Brief — Please keep to the lines below from the one with "El script instruye" through the one with "dentro del codigo", and restate them word for word, ends included.

Available data —
>>>>>

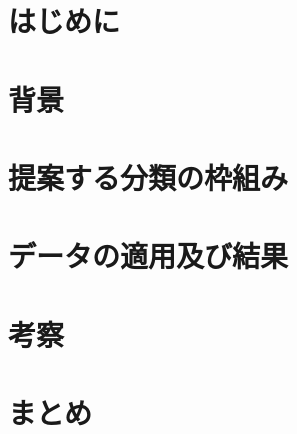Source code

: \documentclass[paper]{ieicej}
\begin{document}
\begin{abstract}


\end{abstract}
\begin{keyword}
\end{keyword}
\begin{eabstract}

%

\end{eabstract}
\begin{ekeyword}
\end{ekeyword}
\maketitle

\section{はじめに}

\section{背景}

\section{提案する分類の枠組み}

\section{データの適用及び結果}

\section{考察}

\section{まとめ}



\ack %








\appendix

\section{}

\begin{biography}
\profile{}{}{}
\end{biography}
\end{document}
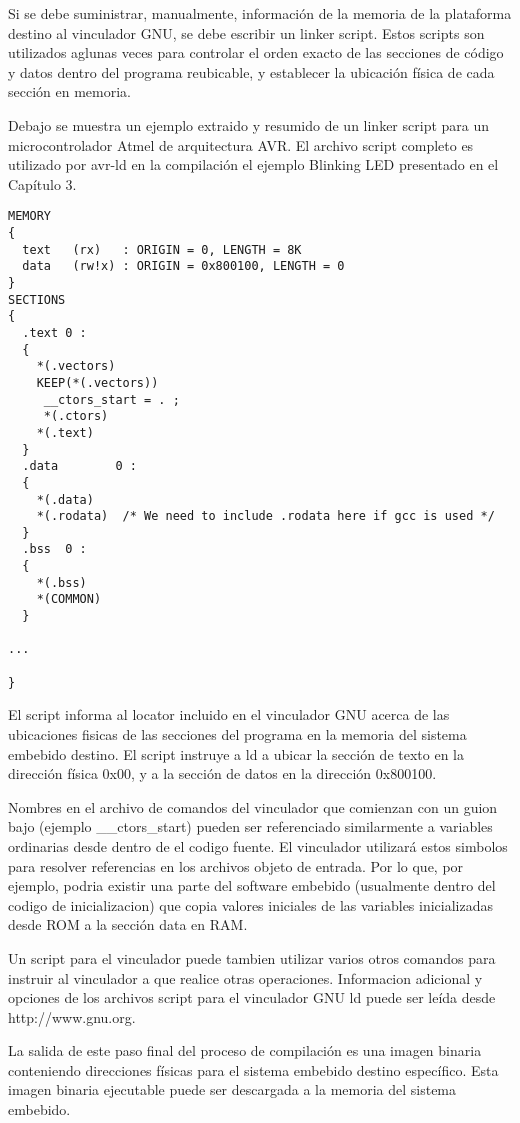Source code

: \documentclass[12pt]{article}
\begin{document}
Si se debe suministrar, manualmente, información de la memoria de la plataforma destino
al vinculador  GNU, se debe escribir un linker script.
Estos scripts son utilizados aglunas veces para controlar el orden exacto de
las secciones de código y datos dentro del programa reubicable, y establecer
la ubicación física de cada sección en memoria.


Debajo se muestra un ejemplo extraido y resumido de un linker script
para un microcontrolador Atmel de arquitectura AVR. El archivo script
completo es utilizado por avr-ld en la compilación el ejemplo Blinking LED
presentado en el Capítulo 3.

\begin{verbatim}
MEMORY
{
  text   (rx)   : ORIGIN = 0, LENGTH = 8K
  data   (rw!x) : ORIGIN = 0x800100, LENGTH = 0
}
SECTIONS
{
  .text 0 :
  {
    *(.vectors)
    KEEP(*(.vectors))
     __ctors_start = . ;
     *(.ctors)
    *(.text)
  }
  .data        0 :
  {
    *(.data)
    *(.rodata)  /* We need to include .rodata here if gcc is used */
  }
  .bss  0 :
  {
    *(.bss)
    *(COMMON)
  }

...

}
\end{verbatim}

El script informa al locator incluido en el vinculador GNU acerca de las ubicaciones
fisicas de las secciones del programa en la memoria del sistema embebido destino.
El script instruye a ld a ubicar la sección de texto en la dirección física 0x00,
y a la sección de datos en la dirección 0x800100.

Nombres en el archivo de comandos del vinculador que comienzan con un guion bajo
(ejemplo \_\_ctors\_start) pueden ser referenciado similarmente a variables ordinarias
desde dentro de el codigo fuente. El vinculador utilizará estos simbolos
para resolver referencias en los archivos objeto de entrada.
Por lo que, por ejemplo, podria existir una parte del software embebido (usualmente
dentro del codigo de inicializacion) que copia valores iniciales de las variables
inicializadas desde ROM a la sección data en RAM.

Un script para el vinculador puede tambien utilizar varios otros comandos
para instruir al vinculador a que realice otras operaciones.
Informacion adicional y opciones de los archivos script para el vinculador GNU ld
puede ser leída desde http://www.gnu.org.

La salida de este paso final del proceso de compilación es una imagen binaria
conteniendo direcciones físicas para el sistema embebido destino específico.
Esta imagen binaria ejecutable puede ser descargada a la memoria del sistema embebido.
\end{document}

<<<<<

Result of this exercise —
El script instruye a ld a ubicar la sección de texto en la dirección física 0x00,
y a la sección de datos en la dirección 0x800100.

Nombres en el archivo de comandos del vinculador que comienzan con un guion bajo
(ejemplo \_\_ctors\_start) pueden ser referenciado similarmente a variables ordinarias
desde dentro de el codigo fuente. El vinculador utilizará estos simbolos
para resolver referencias en los archivos objeto de entrada.
Por lo que, por ejemplo, podria existir una parte del software embebido (usualmente
dentro del codigo de inicializacion) que copia valores iniciales de las variables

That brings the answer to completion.